Jugé brutal et cassant par ses détracteurs mais admiré pour sa vision stratégique et sa pugnacité par ses partisans, M. de Juniac laisse une entreprise qui “est sortie de la zone de risque, mais n’est pas revenue dans le peloton des 3 ou 4 meilleures mondiaux”, a-t-il expliqué sur RTL mercredi.
“Dans une course menée par des géants, si vous ne comptez pas parmi ces géants, vous déclinez”, a-t-il estimé.
Prise en étau entre les compagnies low cost en Europe, Ryanair et easyJet en tête, et celles du Golfe sur le long-courrier, la compagnie en difficultés a consenti d’importants sacrifices, comme la suppression de 5.500 postes.
Mais cette stratégie de réduction des coûts et le développement de la filiale à bas coûts Transavia a fini par creuser un fossé entre lui et les syndicats, notamment de pilotes, qui paraissait infranchissable et explique en partie son départ.
Cette hostilité a atteint son paroxysme en octobre, lorsque le directeur des ressources humaines a dû fuir des manifestants en colère, en escaladant un grillage devant le siège d’Air France à Roissy, la chemise déchirée.
Pour Miguel Fortea, numéro un de la CGT Air France, Alexandre de Juniacrestera comme “l’homme de la stratégie de la division” entre les catégories de personnel.
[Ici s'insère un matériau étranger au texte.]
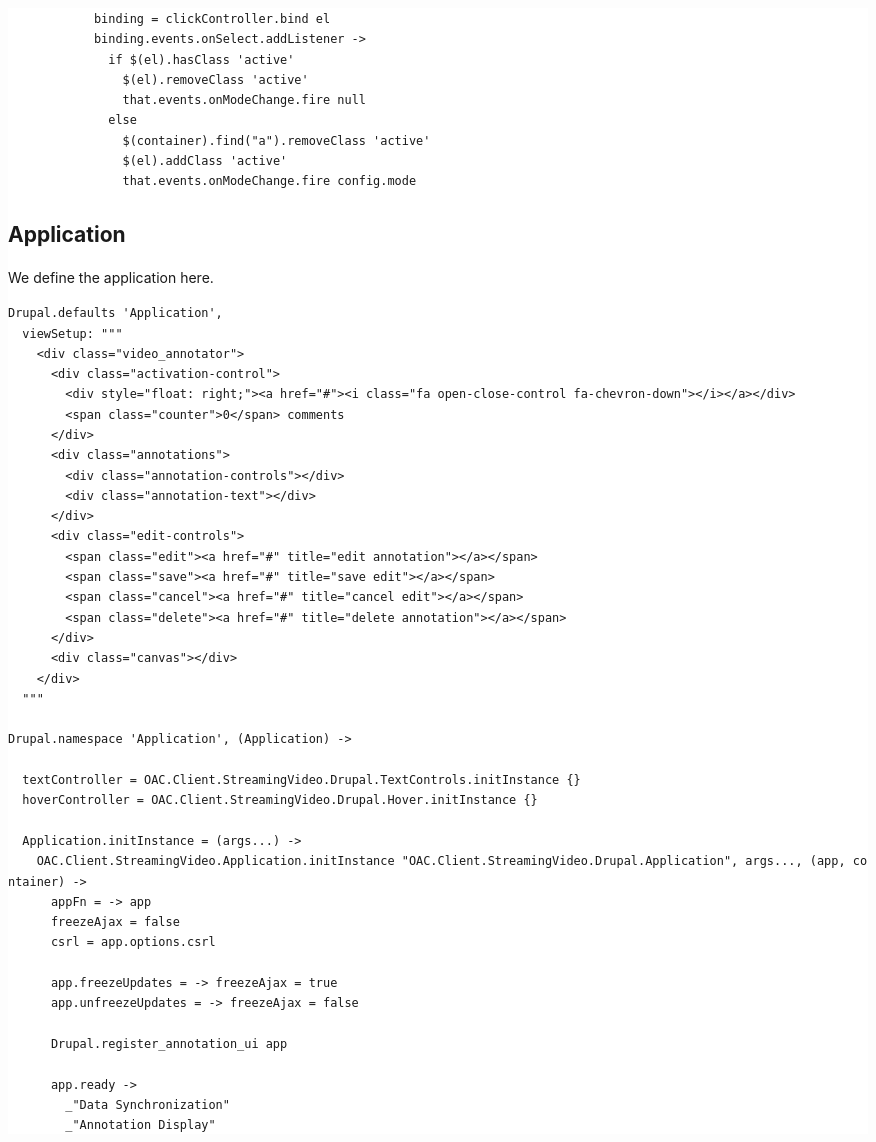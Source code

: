                 binding = clickController.bind el
                binding.events.onSelect.addListener ->
                  if $(el).hasClass 'active'
                    $(el).removeClass 'active'
                    that.events.onModeChange.fire null
                  else
                    $(container).find("a").removeClass 'active'
                    $(el).addClass 'active'
                    that.events.onModeChange.fire config.mode

## Application

We define the application here. 

    Drupal.defaults 'Application',
      viewSetup: """
        <div class="video_annotator">
          <div class="activation-control">
            <div style="float: right;"><a href="#"><i class="fa open-close-control fa-chevron-down"></i></a></div>
            <span class="counter">0</span> comments
          </div>
          <div class="annotations">
            <div class="annotation-controls"></div>
            <div class="annotation-text"></div>
          </div>
          <div class="edit-controls">
            <span class="edit"><a href="#" title="edit annotation"></a></span>
            <span class="save"><a href="#" title="save edit"></a></span>
            <span class="cancel"><a href="#" title="cancel edit"></a></span>  
            <span class="delete"><a href="#" title="delete annotation"></a></span>
          </div>
          <div class="canvas"></div>
        </div>
      """

    Drupal.namespace 'Application', (Application) ->

      textController = OAC.Client.StreamingVideo.Drupal.TextControls.initInstance {}
      hoverController = OAC.Client.StreamingVideo.Drupal.Hover.initInstance {}

      Application.initInstance = (args...) ->
        OAC.Client.StreamingVideo.Application.initInstance "OAC.Client.StreamingVideo.Drupal.Application", args..., (app, container) ->
          appFn = -> app
          freezeAjax = false
          csrl = app.options.csrl

          app.freezeUpdates = -> freezeAjax = true
          app.unfreezeUpdates = -> freezeAjax = false

          Drupal.register_annotation_ui app
          
          app.ready ->
            _"Data Synchronization"
            _"Annotation Display"
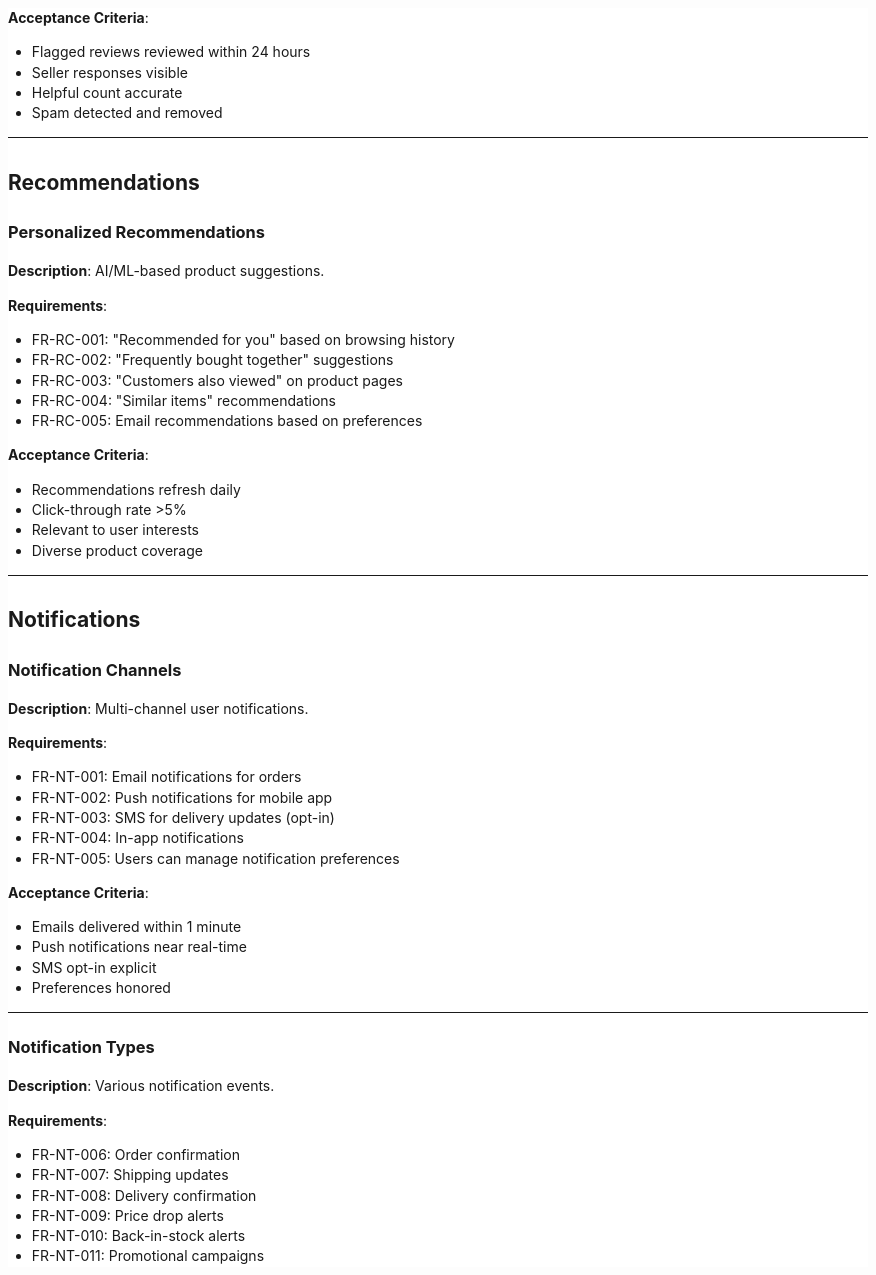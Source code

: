**Acceptance Criteria**:
- Flagged reviews reviewed within 24 hours
- Seller responses visible
- Helpful count accurate
- Spam detected and removed

---

## Recommendations

### Personalized Recommendations
**Description**: AI/ML-based product suggestions.

**Requirements**:
- FR-RC-001: "Recommended for you" based on browsing history
- FR-RC-002: "Frequently bought together" suggestions
- FR-RC-003: "Customers also viewed" on product pages
- FR-RC-004: "Similar items" recommendations
- FR-RC-005: Email recommendations based on preferences

**Acceptance Criteria**:
- Recommendations refresh daily
- Click-through rate >5%
- Relevant to user interests
- Diverse product coverage

---

## Notifications

### Notification Channels
**Description**: Multi-channel user notifications.

**Requirements**:
- FR-NT-001: Email notifications for orders
- FR-NT-002: Push notifications for mobile app
- FR-NT-003: SMS for delivery updates (opt-in)
- FR-NT-004: In-app notifications
- FR-NT-005: Users can manage notification preferences

**Acceptance Criteria**:
- Emails delivered within 1 minute
- Push notifications near real-time
- SMS opt-in explicit
- Preferences honored

---

### Notification Types
**Description**: Various notification events.

**Requirements**:
- FR-NT-006: Order confirmation
- FR-NT-007: Shipping updates
- FR-NT-008: Delivery confirmation
- FR-NT-009: Price drop alerts
- FR-NT-010: Back-in-stock alerts
- FR-NT-011: Promotional campaigns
Avec lui, le dialogue social c’était “soit on est d’accord avec lui soit c’est le bras de fer”.
De l’autre côté du spectre, Ronald Noirot, de la CFE-CGC, s’est dit “un peu désolé” du départ d’un “grand patron qui a su faire bouger les lignes”, “a “pris des décisions courageuses” et “avait le sens de l’écoute”.
Pour Béatrice Lestic, de la CFDT, son départ “dégage un peu le paysage interne et tout ce qui polluait les débats puisque Alexandre de Juniac avait réussi à cristalliser sur son nom un certain nombre de ressentiments”. Ce qui compte vraiment, “c’est qui va le remplacer”, selon Mme Lestic.
Air France-KLM chute de près de 5%
Le titre du groupe Air France-KLM, chutait de près de 5% mercredi matin à la Bourse de Paris, après l’annonce surprise la veille du départ de son PDG, Alexandre de Juniac, qui va devenir directeur général de l’Association du transport aérien international (IATA).
A 10H53 (09H53 GMT), la valeur perdait 4,63% à 7,79 euros, dans un marché en hausse de 0,49%.
Même si “l’arrivée d’Alexandre de Juniac à la tête d’IATA est favorable au secteur”, le groupe se trouve face à la “nécessité de trouver au plus vite un remplaçant”, a souligné un courtier parisien.
M. de Juniac a informé le conseil d’administration de la compagnie franco-néerlandaise “de la proposition qui lui a été faite ce mardi 5 avril 2016 par le Conseil des gouverneurs de l’Association du Transport Aérien International (IATA) de devenir (son) prochain directeur général”, a indiqué le groupe dans un communiqué mardi.
Le départ après trois ans de mandat de ce patron, charismatique pour les uns, trop clivant pour les autres, est une surprise.
“Comment ne pas relier le départ surprise d’Alexandre de Juniac avec l’incapacité d’Air France à accepter la réforme?”, s’interrogent pour leur part les analystes du courtier Aurel BGC.
Il quitte un groupe en voie de redressement mais encore fragile. Air France-KLM se trouve comme d’autres compagnies historiques prise en étau entre la concurrence féroce des low-cost en Europe, Ryanair et easyJet en particulier, et sur le long courrier de celle des compagnies du Golfe, Emirates ou Qatar Airways.
Face aux low-costs, il a cherché à développer la filiale Transavia d’Air France-KLM, et a opposé aux secondes une montée en gamme.
“Son successeur n’est pas encore connu mais le Comité des nominations dispose de plusieurs mois pour trouver un remplaçant qui devrait, selon toute vraisemblance, venir de l’extérieur”, relève Aurel BGC.